▸ GIVEN DATA
====

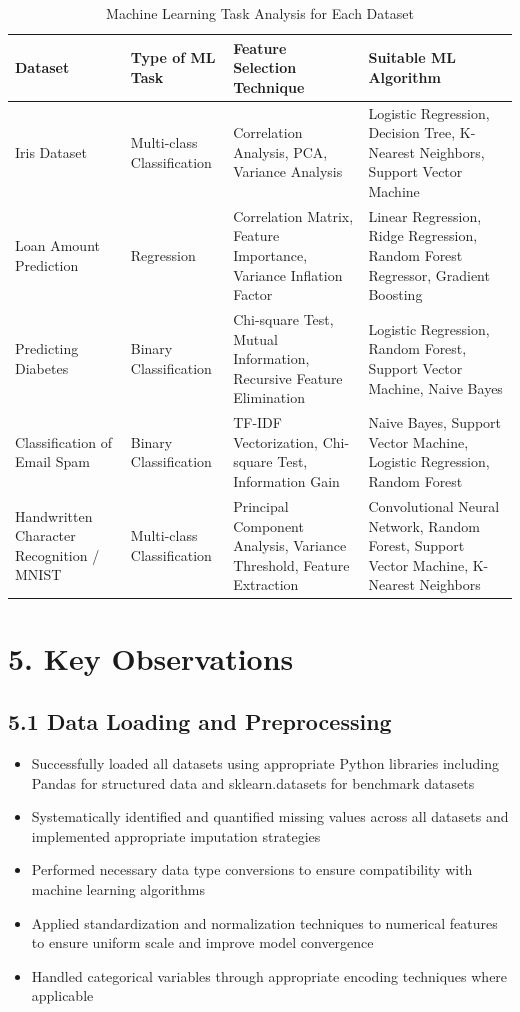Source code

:\documentclass[11pt]{article}
\begin{document}
\begin{table}[H]
\centering
\caption{Machine Learning Task Analysis for Each Dataset}
\begin{tabular}{|p{4cm}|p{3cm}|p{3.5cm}|p{3.5cm}|}
\hline
\textbf{Dataset} & \textbf{Type of ML Task} & \textbf{Feature Selection Technique} & \textbf{Suitable ML Algorithm} \\ \hline
Iris Dataset & Multi-class Classification & Correlation Analysis, PCA, Variance Analysis & Logistic Regression, Decision Tree, K-Nearest Neighbors, Support Vector Machine \\ \hline
Loan Amount Prediction & Regression & Correlation Matrix, Feature Importance, Variance Inflation Factor & Linear Regression, Ridge Regression, Random Forest Regressor, Gradient Boosting \\ \hline
Predicting Diabetes & Binary Classification & Chi-square Test, Mutual Information, Recursive Feature Elimination & Logistic Regression, Random Forest, Support Vector Machine, Naive Bayes \\ \hline
Classification of Email Spam & Binary Classification & TF-IDF Vectorization, Chi-square Test, Information Gain & Naive Bayes, Support Vector Machine, Logistic Regression, Random Forest \\ \hline
Handwritten Character Recognition / MNIST & Multi-class Classification & Principal Component Analysis, Variance Threshold, Feature Extraction & Convolutional Neural Network, Random Forest, Support Vector Machine, K-Nearest Neighbors \\ \hline
\end{tabular}
\end{table}


\section*{5. Key Observations}

\subsection*{5.1 Data Loading and Preprocessing}
\begin{itemize}
\item Successfully loaded all datasets using appropriate Python libraries including Pandas for structured data and sklearn.datasets for benchmark datasets
\item Systematically identified and quantified missing values across all datasets and implemented appropriate imputation strategies
\item Performed necessary data type conversions to ensure compatibility with machine learning algorithms
\item Applied standardization and normalization techniques to numerical features to ensure uniform scale and improve model convergence
\item Handled categorical variables through appropriate encoding techniques where applicable
\end{itemize}
\end{document}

====

▸ WORK TO COMPLETE
Everything above from the line containing "Handwritten Character Recognition" down to the line containing "Data Loading and" should be copied exactly, both end lines included, and nothing else.

▸ EXERCISE SOLUTION
Handwritten Character Recognition / MNIST & Multi-class Classification & Principal Component Analysis, Variance Threshold, Feature Extraction & Convolutional Neural Network, Random Forest, Support Vector Machine, K-Nearest Neighbors \\ \hline
\end{tabular}
\end{table}


\section*{5. Key Observations}

\subsection*{5.1 Data Loading and Preprocessing}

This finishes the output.